A governabilidade supõe em primeira instância a fé publica. O eleitor, que é o soberano, segundo a Constituição, precisa confiar naquele indivíduo, naquele partido. Neste caso, ficou claro que os danos na administração do dr. Hélio, quanto no caso atual (Demétrio), tornam muito difícil a confiança da população. Todos os presidentes, governadores e prefeitos no Brasil têm sistematicamente conseguido base sólida no Legislativo, com o toma lá dá cá, o dando que se recebe. Não é impossível que ele consiga uma base na Câmara, mas essa base vai ter que enfrentar os problemas que ele enfrenta. O Demétrio vai ter de responder as acusações feitas pelo MP e acolhidas pelo Judiciário. Essa base vai ter uma fundamentação muito frágil. Ele é um réu e não pode ser pré-julgado, mas, se for considerado culpado, como fica esta base aliada?
Na sua opinião, o que o governo precisa fazer para ganhar novamente a confiança da opinião pública?
O Demétrio mostrou na interinidade anterior que está disposto a fazer propaganda. Aquele Código de Ética era pura propaganda (em setembro, Demétrio assinou um decreto que prevê obrigações éticas e morais para os servidores públicos). Estava evidente que foi feito para responder a situação atual da Prefeitura. Não foi o produto de um trabalho elaborado, de uma tradição de cultura e ética. Eu chamei de esparadrapo colocado sobre o câncer. Nisso, ele imitou o governador do Rio de Janeiro, Sérgio Cabral, denunciado pelo uso de jatinhos, que criou um código de ética para a administração. Sou sempre contrário a estes códigos de ética que são reduzidos ao estatuto de propaganda. Ele pode conquistar de novo a opinião pública, mas precisa ser mais prudente e escolher melhor seus auxiliares. Esta discussão do chefe de gabinete (Nilson Lucilio), questionando de forma desabrida e imprudente o trabalho do Gaeco, não faz sentido...

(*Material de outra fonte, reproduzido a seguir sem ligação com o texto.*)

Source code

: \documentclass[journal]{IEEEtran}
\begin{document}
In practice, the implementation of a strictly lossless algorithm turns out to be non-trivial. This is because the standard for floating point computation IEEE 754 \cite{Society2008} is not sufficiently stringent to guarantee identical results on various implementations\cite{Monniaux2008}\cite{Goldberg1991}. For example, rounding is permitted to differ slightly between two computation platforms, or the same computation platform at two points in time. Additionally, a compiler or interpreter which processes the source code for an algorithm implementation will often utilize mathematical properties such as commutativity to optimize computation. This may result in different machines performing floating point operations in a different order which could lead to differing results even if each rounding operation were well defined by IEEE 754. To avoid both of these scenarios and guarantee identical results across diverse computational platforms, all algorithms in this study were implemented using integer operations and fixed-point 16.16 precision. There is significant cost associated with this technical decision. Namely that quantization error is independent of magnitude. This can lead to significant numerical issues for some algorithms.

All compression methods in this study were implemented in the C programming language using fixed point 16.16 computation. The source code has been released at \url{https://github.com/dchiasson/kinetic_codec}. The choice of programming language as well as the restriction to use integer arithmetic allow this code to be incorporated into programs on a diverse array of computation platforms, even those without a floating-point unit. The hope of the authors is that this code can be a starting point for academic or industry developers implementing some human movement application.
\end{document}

Advogados do prefeito e membros do PT falam que as ações do MP têm motivação política. O senhor concorda?
Não é impossível, mas, neste caso, é muito difícil de se provar esta afirmação. Já vimos casos no Ministério Público Federal de procuradores da República que foram punidos por escolherem alvos contrários a certa ideologia. O MP é composto por seres humanos que vivem em sociedade e que têm opinião. Mas, no caso de Campinas, as provas são robustas. As alegações do MP e sua argumentação são perfeitamente legítimas do ponto de vista da apresentação jurídica.
Quem defende esta tese alega que nas escutas interceptadas pelo Gaeco há empresas do governo estadual — administradas pelo PSDB — e que não se tem notícias de nenhuma investigação.
Acho que, em vez de alegar isso, deveriam entrar com uma representação para que isto fosse investigado. Qualquer cidadão tem o direito de exigir no MP que o caso seja investigado, se existe esta suspeita, deve ser cobrada. O fato de empresas do Estado estarem nas escutas não apaga das conversas as pessoas que estão sendo investigadas e processadas. A menos que se aceite a lógica que todos são ladrões. Se assumirmos que todos são iguais e ninguém deve ser punido, estamos no descalabro absoluto. Isso é o fim do mundo do ponto de vista ético. Se existe desconfiança, devem cobrar o MP em São Paulo para que abram investigação em São Paulo contra o Estado.